This page is extracted from Steering Committee conversations.

The question is, for a given record identifier, id-space, and 'encoding' (either 'without commitment to particular encoding' or particular encodings), what should the shared names URI look like? In particular:

  1. Are id-spaces designated by numbers or by strings? (See Issue/Id-space names or identifiers)
  2. Are id-spaces encoded in the domain name or the path?
  3. Does the URI have /n/ at the beginning of the path? (See Issue/OCLC noise tradeoff)
  4. Is the encoding given as part of the path (/r/, /html/, etc.) or as a suffix (none, .html, .xml, etc)?
  5. If the id-space is in the path, is it separated from the record designator using / or : ?
  6. Do we use / URIs or # URIs?
  7. Do we support expression of shared names URIs as XML Qnames?

Proposal

Basically, http://sharedname.org/idspace/record . Examples

http://sharedname.org/ncbi_gene/7157
http://sharedname.org/ncbi_gene/7157.xml
http://sharedname.org/ncbi_gene/7157.html
http://sharedname.org/pubmed/20157591

For full discussion of issues see below.

The about-record itself, i.e. the 303 target, could have its own predictable URI: http://sharedname.org/ncbi_gene/7157.about

Suggestion from Issue/Form of URIs: put the idspace metadata record at http://sharedname.org/ncbi_gene . (Alternative: set up a meta-idspace whose 'records' describe idspaces.)

URIs for versions of records and of idspaces need some thought. A version (build, copy, whatever) may be designated either by a string serving as a 'version number' or 'build number', or by a date, of varying precision (YYYY vs. YYYYMMDD). The following concrete proposal is given at Issue/Form of URIs:

Version named by provider at accession level: Use provider's identifer for the version.

Version named by provider "build": Use provider's build identifer in path immediately before ID. There is an about record for such versions.

Other archived version: Use date in path immediately before ID - YYYY[-MM][-DD] with assumption that imprecision implies that we don't know when in the interval the version was.
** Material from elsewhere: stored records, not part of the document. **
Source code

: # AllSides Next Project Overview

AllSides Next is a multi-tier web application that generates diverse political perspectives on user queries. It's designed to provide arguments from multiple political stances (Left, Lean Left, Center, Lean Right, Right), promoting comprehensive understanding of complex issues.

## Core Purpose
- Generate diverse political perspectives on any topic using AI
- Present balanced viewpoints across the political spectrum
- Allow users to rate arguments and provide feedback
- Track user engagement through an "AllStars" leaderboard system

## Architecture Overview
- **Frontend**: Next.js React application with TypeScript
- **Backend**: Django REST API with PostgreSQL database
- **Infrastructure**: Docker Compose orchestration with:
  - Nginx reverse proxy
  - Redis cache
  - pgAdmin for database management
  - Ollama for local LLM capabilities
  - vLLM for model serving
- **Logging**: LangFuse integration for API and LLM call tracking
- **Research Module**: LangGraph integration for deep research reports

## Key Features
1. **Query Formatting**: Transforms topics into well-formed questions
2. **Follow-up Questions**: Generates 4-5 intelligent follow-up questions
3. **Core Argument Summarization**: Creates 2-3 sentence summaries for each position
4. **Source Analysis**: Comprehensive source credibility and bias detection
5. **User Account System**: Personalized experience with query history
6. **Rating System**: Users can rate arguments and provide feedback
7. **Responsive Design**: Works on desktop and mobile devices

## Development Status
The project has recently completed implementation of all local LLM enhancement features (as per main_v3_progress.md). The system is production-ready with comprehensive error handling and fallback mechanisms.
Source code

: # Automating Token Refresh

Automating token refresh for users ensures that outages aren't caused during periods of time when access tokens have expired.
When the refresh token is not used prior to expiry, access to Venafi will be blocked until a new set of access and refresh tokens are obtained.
There is no about record for such versions. Information about them is in the metadata for the generic "about".

Discuss at Issue/Form of URIs. TBD.

Phasing of implementation

To get started in a hurry: Phase I: set up to only 303 redirect to the Entrez web page for now [suggests Scott]. Phase II: get the about-record representation and service in place.

As with Entrez Gene, in Phase I we could 303 redirect to the Pubmed web page initially.

Apache configuration would be trivial, so this could be hosted anywhere.

We could start with just these two idspaces, and add more in Phase II.

Decisions implicit in the proposal

Alphabetic vs. numeric idspace

The decision to use name strings like "ncbi_gene" as opposed to numbers as the handle/DOI system uses. The argument for using numbers is that as organizations change name or are merged, the URIs no longer look stale or mention perhaps non-existent organizations or trademarks. Scott and Jonathan think that technically, the latter is a better choice, but guesses that the community isn't ready for it.

The alternative (numeric idspace designator) would look something like this:

http://sharedname.org/12/7157

assuming '12' is the designator that encodes Entrez Gene.

See Issue/Databank_names_or_identifiers for discussion.

[JAR: This issue is unresolved.]

Idspace in path vs. in domain

The decision not to dispatch DNS off subdomains. The alternative looks like:

http://pubmed.sharedname.org/20157591

or

http://9.sharedname.org/20157591

Subdomains depend on unimplemented functionality in the PURLZ (and PURL) software (did Zepheira say they'd be adding this?) and complicates the federation arrangement as it gives the possibility of some servers only serving one idspace, but there have been advocates for this style.

See Issue/Form of URIs for discussion.

[JAR: This issue is unresolved. Need to find out PURLZ's plans and steering committee inclinations.]

No OCLC noise vs. OCLC noise

The willingness to not have the current OCLC PURL server (purl.org) in the rotation. OCLC would have to adopt the PURL federation software when it is ready in order to be in the rotation. We can't be certain that they will do that (yet).

We would need the /n/ in the URI if OCLC is in the rotation and does not adopt the new PURLZ software:

http://sharedname.org/n/pubmed/20157591

See Issue/OCLC_noise_tradeoff

[JAR: I believe we have consensus to not insist on compatibility with purl.org's current software. purl.org will not be a replicate until such time as it updates to PURLZ.]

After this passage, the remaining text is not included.